Zwei Tischler-Generationen tauschen sich aus: Eine interessante Gegenüberstellung ermöglicht das gute Abschneiden von Jungtischler Tristan Helwig, der mit seinem Geschirrschrank die Gesellenprüfung als Prüfungsbester im praktischen Teil abgeschlossen hatte, sowie die 20-jährige Berufserfahrung von Lars Hofmann. Beide arbeiten in der Tischlerei von Thomas Maul in Freiensteinau. Woher kommt die Liebe zum Handwerk? Sind die Wege dorthin heute noch dieselben, wie vor 20 Jahren?
Beide haben nicht nur gemeinsam, dass sie in Reichlos leben, sondern sie hatten auch die entsprechenden Vorbilder, die mit dafür verantwortlich waren, dass sie den Beruf ergriffen haben.
Bei Lars Hofmann war es der in Merkenfritz lebende Großvater, der bei ihm die Liebe zum Werkstoff Holz weckte. Beim erfolgreichen Prüfling Tristan ist Vater Thorsten Helwig als gelernter Tischler das Vorbild. Dieser unterstützte seinen Sohn sogar im Urlaub, denn in einem spanischen Möbelhaus entdeckte er einen Geschirrschrank und kurzerhand wurde die Kamera gezückt, um dem Sprössling einen Anstoß für das Gesellenstück in die Heimat zu schicken.
Doch bis dann das fertige Möbelstück den Prüfern präsentiert werden konnte, war es noch ein langer Weg. Am Anfang stand der Entwurf. Dazu gehörten auch eine Materialliste und eine Beschreibung, der Arbeitsabläufe und des Zeitaufwands. „Ich habe verschiedene Entwürfe entwickelt“, so Tristan Helwig. Dann stand fest, dass Fensterschiebetüren, die verglast und mit Glasleisten versehen sind, unbedingt dazu gehören sollten. Dabei war er aber auf die Unterstützung eines Metallfachmannes angewiesen, der die Laufleiste für die Rollen sowie das Metallgerüst für die Schiebelemente fertigte.
Nach über 100 Stunden hatte Tristan sein Gesellenstück fertig und war gespannt auf die Benotung seines Geschirrschranks. Dass er damit Prüfungsbester im praktischen Bereich werden sollte, damit hatte er nicht gerechnet. Auch nicht damit, dass er mit seinem Gesellenstück den zweiten Platz im Wettbewerb „Die gute Form“ belegen würde.
Dieser Wettbewerb zeichnet exzellent gestaltete Gesellenstücke aus. Dieser wird auch auf Landes- und schließlich auf Bundesebene ausgerichtet. Tristan Helwig darf sein Gesellenstück nun beim Landesentscheid in Wetzlar ausstellen und hofft, dass hier sein Möbel auch viel Anklang finden wird.
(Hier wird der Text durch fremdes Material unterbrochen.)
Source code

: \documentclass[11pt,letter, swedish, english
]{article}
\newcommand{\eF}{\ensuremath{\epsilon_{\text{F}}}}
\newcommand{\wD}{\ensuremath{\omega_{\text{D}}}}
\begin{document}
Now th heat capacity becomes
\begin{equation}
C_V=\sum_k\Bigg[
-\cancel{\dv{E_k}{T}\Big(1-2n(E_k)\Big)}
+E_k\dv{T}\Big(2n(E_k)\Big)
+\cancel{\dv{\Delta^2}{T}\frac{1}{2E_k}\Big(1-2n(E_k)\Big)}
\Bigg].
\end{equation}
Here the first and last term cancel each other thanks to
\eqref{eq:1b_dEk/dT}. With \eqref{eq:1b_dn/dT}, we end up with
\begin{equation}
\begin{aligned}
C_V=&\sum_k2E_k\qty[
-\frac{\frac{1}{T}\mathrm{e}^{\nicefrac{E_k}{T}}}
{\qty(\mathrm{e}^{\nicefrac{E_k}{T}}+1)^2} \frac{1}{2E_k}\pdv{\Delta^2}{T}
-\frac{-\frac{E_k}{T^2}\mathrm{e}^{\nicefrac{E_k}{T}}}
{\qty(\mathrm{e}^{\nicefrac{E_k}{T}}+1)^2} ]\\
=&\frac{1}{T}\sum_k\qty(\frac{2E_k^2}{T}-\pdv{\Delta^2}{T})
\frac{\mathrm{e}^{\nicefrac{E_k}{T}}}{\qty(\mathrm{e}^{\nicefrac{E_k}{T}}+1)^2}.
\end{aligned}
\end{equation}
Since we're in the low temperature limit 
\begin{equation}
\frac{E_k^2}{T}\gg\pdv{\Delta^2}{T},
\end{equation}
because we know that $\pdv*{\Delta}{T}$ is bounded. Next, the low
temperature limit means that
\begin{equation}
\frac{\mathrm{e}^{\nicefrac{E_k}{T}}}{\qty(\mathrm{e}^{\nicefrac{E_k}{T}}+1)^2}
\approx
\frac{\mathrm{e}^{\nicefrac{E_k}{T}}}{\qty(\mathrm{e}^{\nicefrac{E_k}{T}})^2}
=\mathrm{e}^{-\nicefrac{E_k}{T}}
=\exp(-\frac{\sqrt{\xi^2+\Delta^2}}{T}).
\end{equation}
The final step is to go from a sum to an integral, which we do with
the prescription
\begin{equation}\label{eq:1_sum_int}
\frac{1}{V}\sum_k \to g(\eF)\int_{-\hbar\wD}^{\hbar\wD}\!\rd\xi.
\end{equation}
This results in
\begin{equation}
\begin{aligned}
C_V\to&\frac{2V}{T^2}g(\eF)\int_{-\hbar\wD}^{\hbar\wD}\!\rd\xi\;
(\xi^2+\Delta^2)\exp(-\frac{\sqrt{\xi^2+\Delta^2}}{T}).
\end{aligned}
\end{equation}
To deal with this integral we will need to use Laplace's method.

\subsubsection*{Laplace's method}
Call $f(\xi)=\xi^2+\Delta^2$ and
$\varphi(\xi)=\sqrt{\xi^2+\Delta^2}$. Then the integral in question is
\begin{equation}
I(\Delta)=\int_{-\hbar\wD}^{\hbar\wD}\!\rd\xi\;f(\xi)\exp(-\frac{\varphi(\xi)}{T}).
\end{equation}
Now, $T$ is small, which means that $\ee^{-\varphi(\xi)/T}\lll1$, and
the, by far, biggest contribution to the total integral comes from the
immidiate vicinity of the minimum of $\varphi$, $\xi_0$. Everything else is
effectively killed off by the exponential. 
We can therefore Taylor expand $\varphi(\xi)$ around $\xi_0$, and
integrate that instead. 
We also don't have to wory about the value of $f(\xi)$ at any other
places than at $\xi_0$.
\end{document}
„Am Anfang habe ich es noch nicht gerafft“, so der erfolgreiche Geselle. „Doch zwei, drei Tage später war es dann doch schön“, erinnert er sich an diese Zeit. Jetzt will er erst einmal weiter in seinem Beruf arbeiten und Erfahrungen sammeln. Und er hat den Meisterbrief als weiteres Ziel ins Auge gefasst.
„Diesen soll er auf jeden Fall machen“, bestätigt ihn Lars Hofmann im Gespräch. Er selbst hat dieses Ziel für sich nicht umsetzen können. Die Familienplanung stand dem entgegen. Hofmann hatte ebenfalls bei der Firma Maul den Beruf des Tischlers erlernt und aus Anlass der 20-jährigen Betriebszugehörigkeit erhielt er von Thomas und Manuela Maul ein Präsent und viel Anerkennung. „Lars macht manchem Meister etwas vor und ist vielseitig einsetzbar“, findet sein Chef.
„Mein Großvater hatte eine Holzwerkstatt und dort half ich immer mit. Zuhause habe ich dann Baumhäuser gebaut“, erinnert sich der Arbeitsjubilar. „Man muss nicht unbedingt Meister sein, um beruflichen Erfolg zu haben“, findet Hofmann. Wichtig sei, dass man wissbegierig bleibe und sich bemühe, schon früh selbstständig zu arbeiten. Er fühle sich bei der Tätigkeit in der Werkstatt wohl, auch wenn diese sich inzwischen verändert habe. Früher habe er alle Tätigkeiten an einem Auftrag allein ausgeführt und teilweise sogar die Zeichnung dafür erstellt. „Heute bekomme ich eine fertige Zeichnung geliefert und wir arbeiten im Team.“ Auch sei die Kundschaft in den vergangenen 20 Jahren anspruchsvoller geworden und keiner habe mehr Zeit. Anspruchsvoller seien auch die Anforderungen an seinen Beruf geworden: „Mein Fachwissen ist heutzutage viel breiter geworden“, freut sich der Arbeitsjubilar und man spürt, dass ihm der Beruf heute noch Spaß macht, woran sicher auch Thomas Maul als Arbeitgeber seinen Anteil hat.